Family of Chattanooga baby found unresponsive at daycare files $5 million lawsuit
The family of Warren Hunt is asking for $5 million dollars from the parent company of Childcare Network. Their four-month-old baby died after daycare workers found him unresponsive in November.
According to the Hamilton County medical examiner, the baby died because his airway was obstructed by bedding. The lawsuit claims Childcare Network workers placed Warren on his back on a blanket, saw him roll over to his stomach, and "turned their attention to other tasks" instead of intervening. The suit also says Childcare Network did not adequately train its employees in CPR, and the daycare workers who found Warren not breathing didn't know how to immediately help him. The lawsuit says this lack of training contributed to an "unnecessary delay in medical care." The four-month-old died a month later in Children's Hospital at Erlanger.

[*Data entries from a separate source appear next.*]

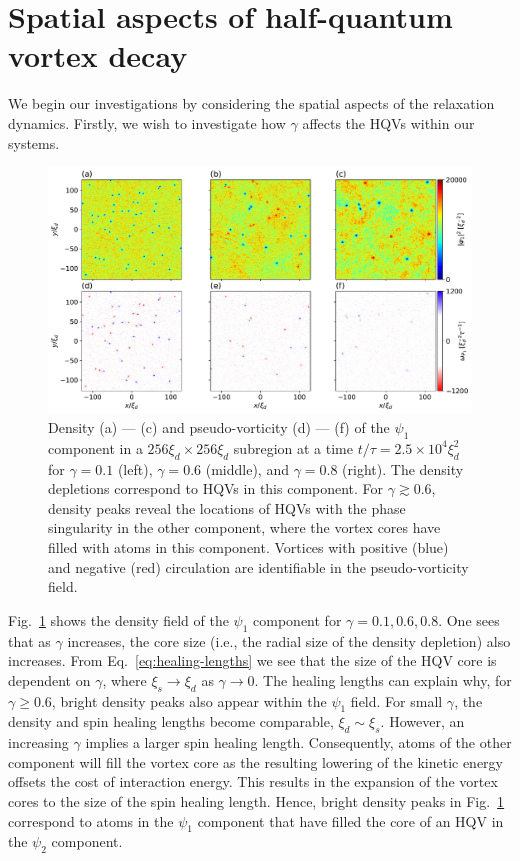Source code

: \section{Spatial aspects of half-quantum vortex decay}
We begin our investigations by considering the spatial aspects of the
relaxation dynamics.
Firstly, we wish to investigate how \(\gamma \) affects the HQVs within our
systems.
\begin{figure}
    \centering
    \includegraphics[width=\textwidth]{gfx/ch-twoCompDynamics/densVort.pdf}
    \caption[Density and pseudo-vorticity of at late simulation time for various
        \(\gamma \)]
    {\label{fig:density-pseudo-vort}Density (a) --- (c) and pseudo-vorticity
        (d) --- (f) of the \(\psi_1 \) component in a
        \(256\xi_d \times 256\xi_d\) subregion at a time
        \(t/\tau=2.5\times 10^4\xi_d^2\) for \(\gamma=0.1\) (left),
        \(\gamma=0.6\) (middle), and \(\gamma=0.8\) (right).
        The density depletions correspond to HQVs in this component.
        For \(\gamma \gtrsim 0.6\), density peaks reveal the locations of HQVs
        with the phase singularity in the other component, where the vortex
        cores have filled with atoms in this component.
        Vortices with positive (blue) and negative (red) circulation are
        identifiable in the pseudo-vorticity field.}
\end{figure}
Fig.~\ref{fig:density-pseudo-vort} shows the density field of the \(\psi_1 \)
component for \(\gamma = 0.1, 0.6, 0.8\).
One sees that as \(\gamma \) increases, the core size (i.e., the radial size of
the density depletion) also increases.
From Eq.~\eqref{eq:healing-lengths} we see that the size of the HQV core is
dependent on \(\gamma \), where \(\xi_s \rightarrow \xi_d\) as
\(\gamma \rightarrow 0\).
The healing lengths can explain why, for \(\gamma \geq 0.6\), bright density
peaks also appear within the \(\psi_1 \) field.
For small \(\gamma \), the density and spin healing lengths become comparable,
\(\xi_d \sim \xi_s\).
However, an increasing \(\gamma \) implies a larger spin healing length.
Consequently, atoms of the other component will fill the vortex core as the
resulting lowering of the kinetic energy offsets the cost of interaction energy.
This results in the expansion of the vortex cores to the size of the spin
healing length.
Hence, bright density peaks in Fig.~\ref{fig:density-pseudo-vort} correspond to
atoms in the \(\psi_1 \) component that have filled the core of an HQV in the
\(\psi_2\) component.

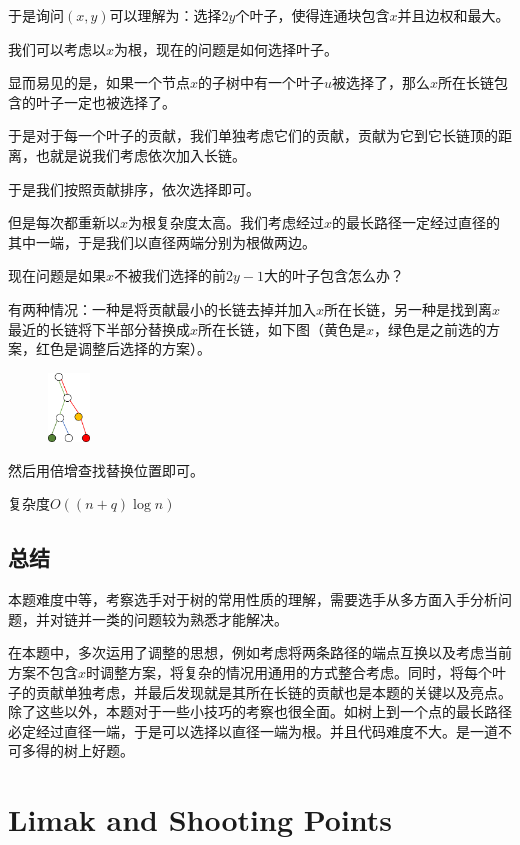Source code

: \documentclass[12pt]{article}
\begin{document}
于是询问$(x,y)$可以理解为：选择$2y$个叶子，使得连通块包含$x$并且边权和最大。

我们可以考虑以$x$为根，现在的问题是如何选择叶子。

显而易见的是，如果一个节点$x$的子树中有一个叶子$u$被选择了，那么$x$所在长链包含的叶子一定也被选择了。

于是对于每一个叶子的贡献，我们单独考虑它们的贡献，贡献为它到它长链顶的距离，也就是说我们考虑依次加入长链。

于是我们按照贡献排序，依次选择即可。

但是每次都重新以$x$为根复杂度太高。我们考虑经过$x$的最长路径一定经过直径的其中一端，于是我们以直径两端分别为根做两边。

现在问题是如果$x$不被我们选择的前$2y-1$大的叶子包含怎么办？

有两种情况：一种是将贡献最小的长链去掉并加入$x$所在长链，另一种是找到离$x$最近的长链将下半部分替换成$x$所在长链，如下图（黄色是$x$，绿色是之前选的方案，红色是调整后选择的方案）。

\begin{figure}[h]
  \centering
  \includegraphics[width=0.1\textwidth]{p7.png}
  \label{p3}
\end{figure}

然后用倍增查找替换位置即可。

复杂度$O((n+q)\log n)$

\subsection{总结}
本题难度中等，考察选手对于树的常用性质的理解，需要选手从多方面入手分析问题，并对链并一类的问题较为熟悉才能解决。

在本题中，多次运用了调整的思想，例如考虑将两条路径的端点互换以及考虑当前方案不包含$x$时调整方案，将复杂的情况用通用的方式整合考虑。同时，将每个叶子的贡献单独考虑，并最后发现就是其所在长链的贡献也是本题的关键以及亮点。除了这些以外，本题对于一些小技巧的考察也很全面。如树上到一个点的最长路径必定经过直径一端，于是可以选择以直径一端为根。并且代码难度不大。是一道不可多得的树上好题。

\newpage

\section{Limak and Shooting Points}
\end{document}
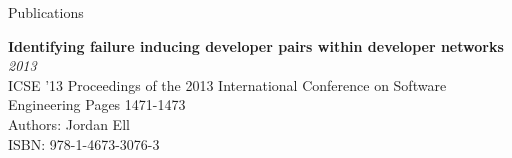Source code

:\documentclass{resume} %
\begin{document}

\begin{rSection}{Publications}

{\bf Identifying failure inducing developer pairs within developer networks} \hfill {\em2013} \\ 
ICSE '13 Proceedings of the 2013 International Conference on Software Engineering Pages 1471-1473 \\
Authors: Jordan Ell \\
ISBN: 978-1-4673-3076-3

\end{rSection}

\end{document}
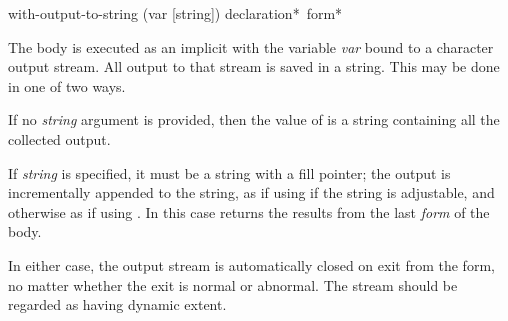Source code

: \begin{obsolete}
\begin{defmac}
with-output-to-string (var [string]) {declaration}* {\,form}*

The body is executed as an implicit  with the variable \emph{var}
bound to a character output stream.  All output to that stream
is saved in a string.  This may be done in one of two ways.

If no \emph{string} argument is provided, then
the value of
 is a string containing all the collected output.

If \emph{string} is specified, it must be a string with a fill pointer;
the output is incrementally appended to the string,
as if using  if the string is adjustable,
and otherwise as if using .
In this case 
returns the results from the last \emph{form} of the body.

In either case,
the output stream is automatically closed on exit from
the  form,
no matter whether the exit is normal or abnormal.
The stream should be regarded as having dynamic extent.
\end{defmac}
\end{obsolete}

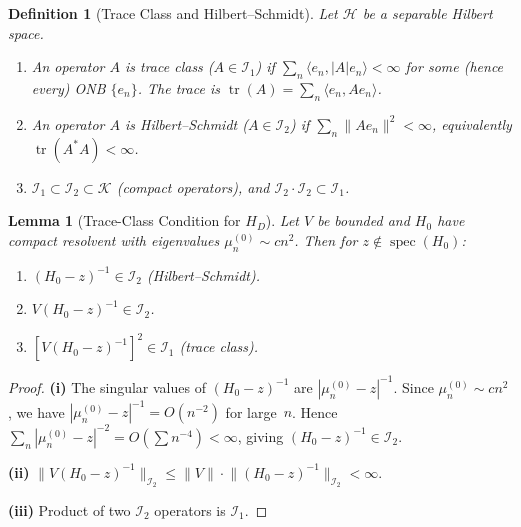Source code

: \documentclass[11pt,a4paper]{article}
\theoremstyle{plain}
\newtheorem{lemma}[theorem]{Lemma}
\newtheorem{definition}[theorem]{Definition}
\theoremstyle{remark}
\newcommand{\HH}{\mathcal{H}}
\DeclareMathOperator{\tr}{tr}
\DeclareMathOperator{\spec}{spec}
\newcommand{\norm}[1]{\lVert #1 \rVert}
\begin{document}
\begin{definition}[Trace Class and Hilbert--Schmidt]\label{def:trace-class}
Let $\HH$ be a separable Hilbert space.
\begin{enumerate}[nosep,label=(\roman*)]
  \item An operator $A$ is \emph{trace class} ($A\in\mathcal{I}_1$)
        if $\sum_n\langle e_n,|A|e_n\rangle<\infty$ for some (hence every)
        ONB $\{e_n\}$.  The trace is $\tr(A)=\sum_n\langle e_n,Ae_n\rangle$.
  \item An operator $A$ is \emph{Hilbert--Schmidt} ($A\in\mathcal{I}_2$)
        if $\sum_n\norm{Ae_n}^2<\infty$, equivalently $\tr(A^*A)<\infty$.
  \item $\mathcal{I}_1\subset\mathcal{I}_2\subset\mathcal{K}$ (compact operators),
        and $\mathcal{I}_2\cdot\mathcal{I}_2\subset\mathcal{I}_1$.
\end{enumerate}
\end{definition}

\begin{lemma}[Trace-Class Condition for $H_D$]\label{lem:trace-class-check}
Let $V$ be bounded and $H_0$ have compact resolvent with eigenvalues
$\mu_n^{(0)}\sim cn^2$.  Then for $z\notin\spec(H_0)$:
\begin{enumerate}[nosep,label=(\roman*)]
  \item $(H_0-z)^{-1}\in\mathcal{I}_2$ (Hilbert--Schmidt).
  \item $V(H_0-z)^{-1}\in\mathcal{I}_2$.
  \item $[V(H_0-z)^{-1}]^2\in\mathcal{I}_1$ (trace class).
\end{enumerate}
\end{lemma}

\begin{proof}
\textbf{(i)} The singular values of $(H_0-z)^{-1}$ are
$|\mu_n^{(0)}-z|^{-1}$.  Since $\mu_n^{(0)}\sim cn^2$, we have
$|\mu_n^{(0)}-z|^{-1}=O(n^{-2})$ for large~$n$.  Hence
$\sum_n|\mu_n^{(0)}-z|^{-2}=O(\sum n^{-4})<\infty$, giving
$(H_0-z)^{-1}\in\mathcal{I}_2$.

\textbf{(ii)} $\norm{V(H_0-z)^{-1}}_{\mathcal{I}_2}
\leq\norm{V}\cdot\norm{(H_0-z)^{-1}}_{\mathcal{I}_2}<\infty$.

\textbf{(iii)} Product of two $\mathcal{I}_2$ operators is $\mathcal{I}_1$.
\end{proof}
\end{document}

The state of Tennessee followed up with the Child Care Network after the incident, and issued the center four violations, including 2 violations for safe sleep, 1 violation for supervision, and 1 violation for management due to inadequate training and program oversight. Between December and February, the state has visited the facility nine times for monitoring. No further violations were found during those visits.
The report found that "caregivers did not provide a required level of supervision to a 4 month old child on November the 9th. That child fell asleep after rolling onto his stomach. This lead to an emergency situation when the child stopped breathing. The incident occurred over a period of time that may have exceeded two minutes when caregivers were not watching the infant. Additionally caregivers failed to immediately begin CPR on the infant."
The state ordered that the infant rooms at the center be closed, and that the employee who was in the room at the time of the incident undergo training, and not be allowed to be around children without supervision.
East Ridge Police did investigate the death, but closed their case when the Medical Examiner ruled it as accidental. The Department of Children's Services is still investigating.